There's also the invisible subsidy of social complexity which is a direct result of fossil fuel use. A barrel of oil is equal to about eleven years of human labour as I recall, which means that a lot of people are freed from food production for other professions such as developing solar panel technology. Without fossil fuels it is impossible that we could sustain, let alone develop (important for the third world), our current level of complexity.

We could live much much simpler lifestyles with small wind turbines on the roof, but that would mean having a limited electricity supply which was unstable. But countries like the US and her client states would rather pillage oil rich nations than willingly sacrifice and simplify. India and China are dependent on growing standards of living for their stability.

Change will come, but it won't be comfortable.
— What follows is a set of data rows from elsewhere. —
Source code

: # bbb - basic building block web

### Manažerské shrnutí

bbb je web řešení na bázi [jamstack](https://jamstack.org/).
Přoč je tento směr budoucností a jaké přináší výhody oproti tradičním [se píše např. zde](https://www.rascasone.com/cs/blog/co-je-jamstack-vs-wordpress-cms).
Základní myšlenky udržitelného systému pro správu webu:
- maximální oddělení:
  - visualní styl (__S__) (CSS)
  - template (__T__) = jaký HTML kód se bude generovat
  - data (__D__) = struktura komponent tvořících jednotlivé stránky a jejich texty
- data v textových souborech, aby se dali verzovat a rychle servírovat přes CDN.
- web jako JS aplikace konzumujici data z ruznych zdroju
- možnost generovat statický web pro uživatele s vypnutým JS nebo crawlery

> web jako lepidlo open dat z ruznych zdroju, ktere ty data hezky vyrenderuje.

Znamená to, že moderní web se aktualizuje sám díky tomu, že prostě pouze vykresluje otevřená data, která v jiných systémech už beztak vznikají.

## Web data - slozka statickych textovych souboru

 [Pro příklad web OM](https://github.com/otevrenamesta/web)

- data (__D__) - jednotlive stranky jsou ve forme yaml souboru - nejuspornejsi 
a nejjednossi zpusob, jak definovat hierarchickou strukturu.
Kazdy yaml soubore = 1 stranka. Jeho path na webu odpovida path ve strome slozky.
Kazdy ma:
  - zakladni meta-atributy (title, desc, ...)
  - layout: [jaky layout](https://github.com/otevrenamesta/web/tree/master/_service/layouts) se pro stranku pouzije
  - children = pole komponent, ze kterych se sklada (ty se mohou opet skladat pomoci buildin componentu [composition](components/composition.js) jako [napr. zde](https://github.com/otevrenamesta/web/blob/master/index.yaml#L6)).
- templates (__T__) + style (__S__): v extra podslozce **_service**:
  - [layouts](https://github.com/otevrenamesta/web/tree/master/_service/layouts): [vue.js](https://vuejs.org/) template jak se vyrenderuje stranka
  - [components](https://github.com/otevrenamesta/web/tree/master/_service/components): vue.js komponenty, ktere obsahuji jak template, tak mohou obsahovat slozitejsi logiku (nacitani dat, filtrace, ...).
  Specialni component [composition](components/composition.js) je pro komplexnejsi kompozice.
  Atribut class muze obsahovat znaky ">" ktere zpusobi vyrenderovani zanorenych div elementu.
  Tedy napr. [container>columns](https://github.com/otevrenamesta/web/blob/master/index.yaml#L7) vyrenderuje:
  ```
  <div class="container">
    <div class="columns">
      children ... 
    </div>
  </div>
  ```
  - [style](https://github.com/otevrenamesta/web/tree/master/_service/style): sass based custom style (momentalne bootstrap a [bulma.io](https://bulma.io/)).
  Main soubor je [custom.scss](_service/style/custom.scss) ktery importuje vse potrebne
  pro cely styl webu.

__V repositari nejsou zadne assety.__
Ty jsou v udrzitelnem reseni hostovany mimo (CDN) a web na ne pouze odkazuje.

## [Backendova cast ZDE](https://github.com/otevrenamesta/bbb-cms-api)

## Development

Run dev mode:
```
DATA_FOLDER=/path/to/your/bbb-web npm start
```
Every single drop of affordable oil will be pumped and burned because our entire industrial civilization depends on it and the alternative is destitution.

Clearly, any degree of meaningful response will require a major reduction in energy consumption among industrialized countries and a major disinvestment in fossil fuel companies. Calls for the latter are now being publicly voiced by the activists involved in the Do the Math campaign:

    Together we’ll mount an unprecedented campaign to cut off the industry’s financial and political support by divesting our schools, churches and government from fossil fuels.

    This won’t be easy: we’re up against the most profitable, powerful, and dangerous industry in history. But we have our own currency: creativity, courage and if needed, our bodies.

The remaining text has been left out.